Treatment: should stop introduction Sevorana, ensure the maintenance of airway patency, start supporting or controlled ventilation with the introduction of oxygen and maintain adequate function of the cardiovascular system.
Drug Interactions
The safety and efficacy of Sevorana confirmed together with the use of various drugs, often used in surgical practice, including funds, affecting the central nervous system, the autonomic nervous system, muscle relaxants, Antimicrobial drugs (incl. aminoglikozidy), hormones and their synthetic analogues, blood and cardiovascular drugs, including epinephrine(adrenaline).
The ability of sevoflurane displace medications from the serum and tissue proteins is not known.
In clinical studies, adverse events were observed in the application of sevoflurane in patients, who took medicines, actively communicate with squirrels and having a small Vd (eg, phenytoin).
Sevorane can be used with barbiturates and benzodiazepines as well as opioid analgesics.
Expected, benzodiazepines and opioid analgesics reduce sevoflurane MAC.
MAC sevoflurane is reduced, while the use of nitric oxide.
Equivalent MACK dropping by approximately 50% in adults and approximately 25% children.
Sevoflurane has an effect on the intensity and duration of neuromuscular blockade, caused by non-depolarizing muscle relaxants. With the introduction of Sevorana as a supplement to narkozu alfentanil/N2O it enhances the effects of pancuronium, vecuronium and atracurium. By designating these relaxants combined with sevoflurane their dose should be adjusted so as, in the case of use with isoflurane.
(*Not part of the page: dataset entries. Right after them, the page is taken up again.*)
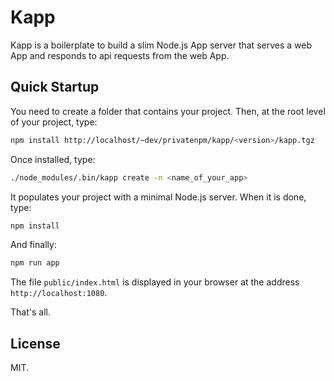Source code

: # Kapp

Kapp is a boilerplate to build a slim Node.js App server that serves a web App and responds to api requests from the web App.


## Quick Startup

You need to create a folder that contains your project. Then, at the root level of your project, type:

```bash
npm install http://localhost/~dev/privatenpm/kapp/<version>/kapp.tgz
```

Once installed, type:

```bash
./node_modules/.bin/kapp create -n <name_of_your_app>
```

It populates your project with a minimal Node.js server. When it is done, type:

```bash
npm install
```

And finally:

```bash
npm run app
```

The file `public/index.html` is displayed in your browser at the address `http://localhost:1080`.

That's all.


## License

MIT.

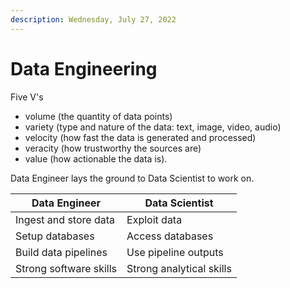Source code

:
 ```yaml
---
description: Wednesday, July 27, 2022
---
```


# Data Engineering

Five V's

* volume (the quantity of data points)
* variety (type and nature of the data: text, image, video, audio)
* velocity (how fast the data is generated and processed)
* veracity (how trustworthy the sources are)
* value (how actionable the data is).

Data Engineer lays the ground to Data Scientist to work on.

| Data Engineer          | Data Scientist           |
| ---------------------- | ------------------------ |
| Ingest and store data  | Exploit data             |
| Setup databases        | Access databases         |
| Build data pipelines   | Use pipeline outputs     |
| Strong software skills | Strong analytical skills |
Influence of sevoflurane on succinylcholine and the effect of the duration of depolarizing neuromuscular blocking agents has not been studied.
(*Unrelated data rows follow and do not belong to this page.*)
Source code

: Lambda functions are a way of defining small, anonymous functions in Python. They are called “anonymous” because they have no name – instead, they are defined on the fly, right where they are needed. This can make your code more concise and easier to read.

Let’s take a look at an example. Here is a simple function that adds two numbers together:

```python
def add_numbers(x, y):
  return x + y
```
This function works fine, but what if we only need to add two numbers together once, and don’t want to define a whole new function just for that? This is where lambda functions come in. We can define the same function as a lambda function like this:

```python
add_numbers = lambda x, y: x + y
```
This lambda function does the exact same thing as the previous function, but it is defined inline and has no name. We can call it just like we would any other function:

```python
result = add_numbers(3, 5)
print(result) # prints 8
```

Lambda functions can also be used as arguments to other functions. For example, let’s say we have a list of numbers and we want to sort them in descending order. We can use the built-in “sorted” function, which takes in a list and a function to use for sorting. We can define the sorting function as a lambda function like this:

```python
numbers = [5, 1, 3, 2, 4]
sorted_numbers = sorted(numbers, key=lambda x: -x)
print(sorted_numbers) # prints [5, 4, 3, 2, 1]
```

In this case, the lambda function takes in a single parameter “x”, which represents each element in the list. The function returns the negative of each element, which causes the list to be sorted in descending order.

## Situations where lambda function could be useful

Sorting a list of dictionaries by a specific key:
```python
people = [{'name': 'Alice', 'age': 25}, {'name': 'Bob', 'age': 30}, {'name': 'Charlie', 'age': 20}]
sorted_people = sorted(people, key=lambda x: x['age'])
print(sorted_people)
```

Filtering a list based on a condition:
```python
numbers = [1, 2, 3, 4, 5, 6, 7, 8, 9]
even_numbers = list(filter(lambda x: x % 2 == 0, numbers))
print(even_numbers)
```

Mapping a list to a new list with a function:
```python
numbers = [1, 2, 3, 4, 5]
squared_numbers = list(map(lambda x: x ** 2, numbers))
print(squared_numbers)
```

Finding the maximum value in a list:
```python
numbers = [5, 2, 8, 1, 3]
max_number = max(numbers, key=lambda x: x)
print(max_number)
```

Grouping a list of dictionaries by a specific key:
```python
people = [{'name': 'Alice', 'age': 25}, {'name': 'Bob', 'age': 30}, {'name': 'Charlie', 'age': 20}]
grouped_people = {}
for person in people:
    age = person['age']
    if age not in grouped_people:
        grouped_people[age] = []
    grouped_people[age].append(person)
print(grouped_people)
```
Unnecessarily. potentiation of muscle relaxants observed a few minutes after the beginning of sevoflurane inhalation, reduction in the dose of muscle relaxants during induction of anesthesia may delay intubation or inadequate muscle relaxation.
Among the studied preparations nedepoliarizuth interaction with vekuroniem, pancuronium and atracurium. Although specific recommendations for their application no, Nonetheless, when endotracheal intubation should not reduce the dose of non-depolarizing muscle relaxants; while maintaining the dose of non-depolarizing muscle relaxant anesthesia, probably, should be below, than when anaesthesia N2O/opiodnymi analgetikami. Additional doses of muscle relaxants are administered with the response to nerve stimulation.
Data on pharmaceutical Sevorana incompatibilities with other drugs are not available.
Conditions of supply of pharmacies
The drug is available by prescription for hospitals.
Conditions and terms
List B. The drug should be stored out of reach of children, at a temperature no higher than 25 ° C. Shelf life – 3 year.